Please transcribe the entries below without changing a single character.
(SUPPLIED ENTRIES Opens)
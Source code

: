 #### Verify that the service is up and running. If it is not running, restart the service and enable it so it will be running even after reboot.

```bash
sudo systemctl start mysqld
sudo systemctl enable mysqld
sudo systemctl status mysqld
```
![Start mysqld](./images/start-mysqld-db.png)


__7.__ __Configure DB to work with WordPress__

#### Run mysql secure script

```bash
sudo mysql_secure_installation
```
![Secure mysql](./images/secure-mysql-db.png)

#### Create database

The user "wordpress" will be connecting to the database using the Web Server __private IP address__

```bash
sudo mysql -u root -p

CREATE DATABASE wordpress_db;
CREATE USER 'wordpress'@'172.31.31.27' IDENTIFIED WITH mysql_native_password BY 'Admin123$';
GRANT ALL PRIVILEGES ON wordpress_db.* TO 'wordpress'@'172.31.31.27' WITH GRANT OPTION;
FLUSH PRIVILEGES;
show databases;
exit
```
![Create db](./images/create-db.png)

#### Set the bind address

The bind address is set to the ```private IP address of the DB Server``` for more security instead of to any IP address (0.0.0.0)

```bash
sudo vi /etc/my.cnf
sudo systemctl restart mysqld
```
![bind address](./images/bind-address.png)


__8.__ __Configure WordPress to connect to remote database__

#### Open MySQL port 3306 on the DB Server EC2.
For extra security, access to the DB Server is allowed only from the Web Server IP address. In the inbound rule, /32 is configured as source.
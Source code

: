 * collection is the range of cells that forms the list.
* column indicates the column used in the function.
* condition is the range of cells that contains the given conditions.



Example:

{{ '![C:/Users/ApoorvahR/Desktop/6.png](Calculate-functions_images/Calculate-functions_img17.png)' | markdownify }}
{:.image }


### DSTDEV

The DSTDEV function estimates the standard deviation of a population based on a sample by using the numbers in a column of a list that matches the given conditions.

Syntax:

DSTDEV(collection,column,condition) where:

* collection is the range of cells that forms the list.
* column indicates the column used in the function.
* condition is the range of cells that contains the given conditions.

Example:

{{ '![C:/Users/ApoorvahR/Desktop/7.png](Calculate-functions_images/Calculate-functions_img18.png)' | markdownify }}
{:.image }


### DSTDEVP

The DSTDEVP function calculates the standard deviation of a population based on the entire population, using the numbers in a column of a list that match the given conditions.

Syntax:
(SUPPLIED ENTRIES Closes)
COMPLETED EXERCISE:
Source code

: #### Verify that the service is up and running. If it is not running, restart the service and enable it so it will be running even after reboot.

```bash
sudo systemctl start mysqld
sudo systemctl enable mysqld
sudo systemctl status mysqld
```
![Start mysqld](./images/start-mysqld-db.png)


__7.__ __Configure DB to work with WordPress__

#### Run mysql secure script

```bash
sudo mysql_secure_installation
```
![Secure mysql](./images/secure-mysql-db.png)

#### Create database

The user "wordpress" will be connecting to the database using the Web Server __private IP address__

```bash
sudo mysql -u root -p

CREATE DATABASE wordpress_db;
CREATE USER 'wordpress'@'172.31.31.27' IDENTIFIED WITH mysql_native_password BY 'Admin123$';
GRANT ALL PRIVILEGES ON wordpress_db.* TO 'wordpress'@'172.31.31.27' WITH GRANT OPTION;
FLUSH PRIVILEGES;
show databases;
exit
```
![Create db](./images/create-db.png)

#### Set the bind address

The bind address is set to the ```private IP address of the DB Server``` for more security instead of to any IP address (0.0.0.0)

```bash
sudo vi /etc/my.cnf
sudo systemctl restart mysqld
```
![bind address](./images/bind-address.png)


__8.__ __Configure WordPress to connect to remote database__

#### Open MySQL port 3306 on the DB Server EC2.
For extra security, access to the DB Server is allowed only from the Web Server IP address. In the inbound rule, /32 is configured as source.
Source code

: * collection is the range of cells that forms the list.
* column indicates the column used in the function.
* condition is the range of cells that contains the given conditions.



Example:

{{ '![C:/Users/ApoorvahR/Desktop/6.png](Calculate-functions_images/Calculate-functions_img17.png)' | markdownify }}
{:.image }


### DSTDEV

The DSTDEV function estimates the standard deviation of a population based on a sample by using the numbers in a column of a list that matches the given conditions.

Syntax:

DSTDEV(collection,column,condition) where:

* collection is the range of cells that forms the list.
* column indicates the column used in the function.
* condition is the range of cells that contains the given conditions.

Example:

{{ '![C:/Users/ApoorvahR/Desktop/7.png](Calculate-functions_images/Calculate-functions_img18.png)' | markdownify }}
{:.image }


### DSTDEVP

The DSTDEVP function calculates the standard deviation of a population based on the entire population, using the numbers in a column of a list that match the given conditions.

Syntax:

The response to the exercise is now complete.